Most home improvement contracts are required by law to include special consumer protection language, he added. “If a homeowner is hiring someone who doesn’t follow these rules, then it’s likely they are probably not dealing with a licensed and legitimate operator,” he said.
Said Lopes: “You want to have the contract. Some of these people, they’re good crafts people, but they’re not necessarily the best business people. A lot of times you get things scribbled on a notepad. You don’t have a contract that really protects both sides.”
Among other things, the contract should require written work orders for any changes.
4) Check on worker’s compensation
A contractor may have worker’s comp insurance for a few of his workers, but might show up with more workers.
Do not hesitate to check policy by calling the carrier and verifying all information.
In the event of an injury, and the contractor is unlicensed your homeowner;s policy may not help with a worker’s medical bill.
“It’s conceivable the (insurance) company could say that it’s not covered … (because) it was illegal for people to be out there on your property doing that job,” Lopes said.
Also make sure you understand the limits of your own homeowner’s policy.
“Always know what’s excluded,” said Nancy Kincaid, spokeswoman for state Insurance Commissioner Dave Jones. “People say you should read what’s covered. No, you should read what’s not covered.”

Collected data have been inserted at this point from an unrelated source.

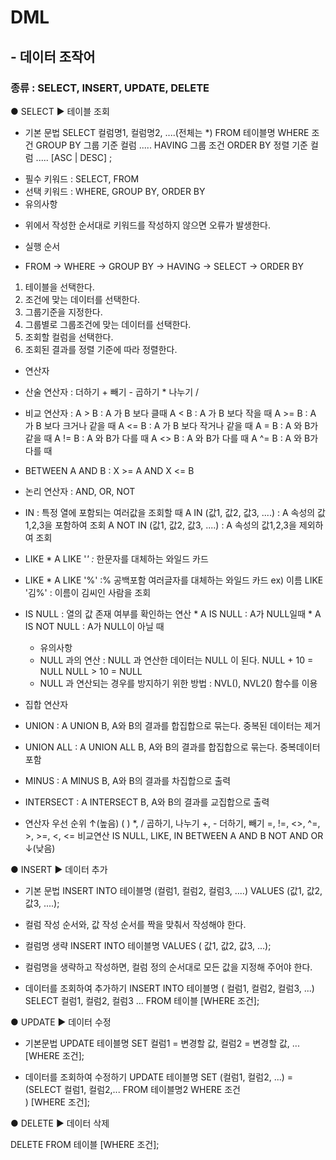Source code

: # DML
## - 데이터 조작어
### 종류 : SELECT, INSERT, UPDATE, DELETE

● SELECT
▶ 테이블 조회

- 기본 문법
SELECT 컬럼명1, 컬럼명2, ....(전체는 *)
FROM 테이블명
WHERE 조건
GROUP BY 그룹 기준 컬럼 ..... HAVING 그룹 조건
ORDER BY 정렬 기준 컬럼 ..... [ASC | DESC]
;

* 필수 키워드 : SELECT, FROM
* 선택 키워드 : WHERE, GROUP BY, ORDER BY
* 유의사항
 - 위에서 작성한 순서대로 키워드를 작성하지 않으면 오류가 발생한다.

* 실행 순서
 - FROM → WHERE → GROUP BY → HAVING → SELECT → ORDER BY
 1. 테이블을 선택한다.
 2. 조건에 맞는 데이터를 선택한다.
 3. 그룹기준을 지정한다.
 4. 그룹별로 그룹조건에 맞는 데이터를 선택한다.
 5. 조회할 컬럼을 선택한다.
 6. 조회된 결과를 정렬 기준에 따라 정렬한다.

* 연산자 
- 산술 연산자           : 더하기 + 빼기 - 곱하기 * 나누기 /
- 비교 연산자           : 
                    A > B   : A 가 B 보다 클때
                    A < B   : A 가 B 보다 작을 때
                    A >= B   : A 가 B 보다 크거나 같을 때
                    A <= B   : A 가 B 보다 작거나 같을 때
                    A = B   : A 와 B가 같을 때
                    A != B   : A 와 B가 다를 때
                    A <> B   : A 와 B가 다를 때
                    A ^= B   : A 와 B가 다를 때
    
- BETWEEN A AND B      : X >= A AND X <= B
- 논리 연산자           : AND, OR, NOT
- IN                   : 특정 열에 포함되는 여러값을 조회할 때
                        A IN (값1, 값2, 값3, ....) : A 속성의 값1,2,3을 포함하여 조회
                        A NOT IN (값1, 값2, 값3, ....) : A 속성의 값1,2,3을 제외하여 조회
                    
- LIKE                 * A LIKE '_' :_ 한문자를 대체하는 와일드 카드
- LIKE                 * A LIKE '%' :% 공백포함 여러글자를 대체하는 와일드 카드
                       ex) 이름 LIKE '김%' : 이름이 김씨인 사람을 조회

- IS NULL               : 열의 값 존재 여부를 확인하는 연산
                       * A IS NULL      : A가 NULL일때
                       * A IS NOT NULL  : A가 NULL이 아닐 때
    * 유의사항
    - NULL 과의 연산    : NULL 과 연산한 데이터는 NULL 이 된다.
    NULL + 10 = NULL
    NULL > 10 = NULL
    - NULL 과 연산되는 경우를 방지하기 위한 방법
    : NVL(), NVL2() 함수를 이용

- 집합 연산자
 * UNION        : A UNION B, A와 B의 결과를 합집합으로 묶는다. 중복된 데이터는 제거
 * UNION ALL    : A UNION ALL B, A와 B의 결과를 합집합으로 묶는다. 중복데이터 포함
 * MINUS        : A MINUS B, A와 B의 결과를 차집합으로 출력
 * INTERSECT    : A INTERSECT B, A와 B의 결과를 교집합으로 출력


* 연산자 우선 순위
↑(높음)
    ( )
    *, /                            곱하기, 나누기
    +, -                            더하기, 빼기
    =, !=, <>, ^=, >, >=, <, <=     비교연산
    IS NULL, LIKE, IN
    BETWEEN A AND B
    NOT
    AND
    OR
↓(낮음)

● INSERT
▶ 데이터 추가

- 기본 문법
INSERT INTO 테이블명 (컬럼1, 컬럼2, 컬럼3, ....)
VALUES (값1, 값2, 값3, ....);
* 컬럼 작성 순서와, 값 작성 순서를 짝을 맞춰서 작성해야 한다.

- 컬럼명 생략
INSERT INTO 테이블명
VALUES ( 값1, 값2, 값3, ...);
* 컬럼명을 생략하고 작성하면, 컬럼 정의 순서대로 모든 값을 지정해 주어야 한다.

- 데이터를 조회하여 추가하기
INSERT INTO 테이블명 ( 컬럼1, 컬럼2, 컬럼3, ...)
SELECT 컬럼1, 컬럼2, 컬럼3  ...
FROM 테이블
[WHERE 조건];

● UPDATE
▶ 데이터 수정

- 기본문법
UPDATE 테이블명
    SET 컬럼1 = 변경할 값,
        컬럼2 = 변경할 값,
        ...
[WHERE 조건];

- 데이터를 조회하여 수정하기
UPDATE 테이블명
    SET (컬럼1, 컬럼2, ...) = (SELECT 컬럼1, 컬럼2,...
                             FROM 테이블명2
                             WHERE 조건   
                             )
[WHERE 조건];

● DELETE
▶ 데이터 삭제

DELETE FROM 테이블
[WHERE 조건];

The same goes for umbrella policies, she said.
5) Hold on to your money
With the economy improving and more people regaining equity in their homes, spending on remodeling is expected to continue on an upswing this year.
Make sure you’re not overspending. Under California law, the downpayment should be no more than 10 percent or $1,000, whichever is less. Don’t succumb to demands to pay half the money up front.
Payments should be incremental and not get ahead of the work. The total should not be paid until the job is complete.
In the end, a state contractor’s license doesn’t guarantee that a project will come off without a hitch.
“It’s not a silver bullet,” Young said. “However, when a homeowner risks using an unlicensed operator, chances are the cheapest home improvement contractor available might turn out to be the most expensive in the long run.”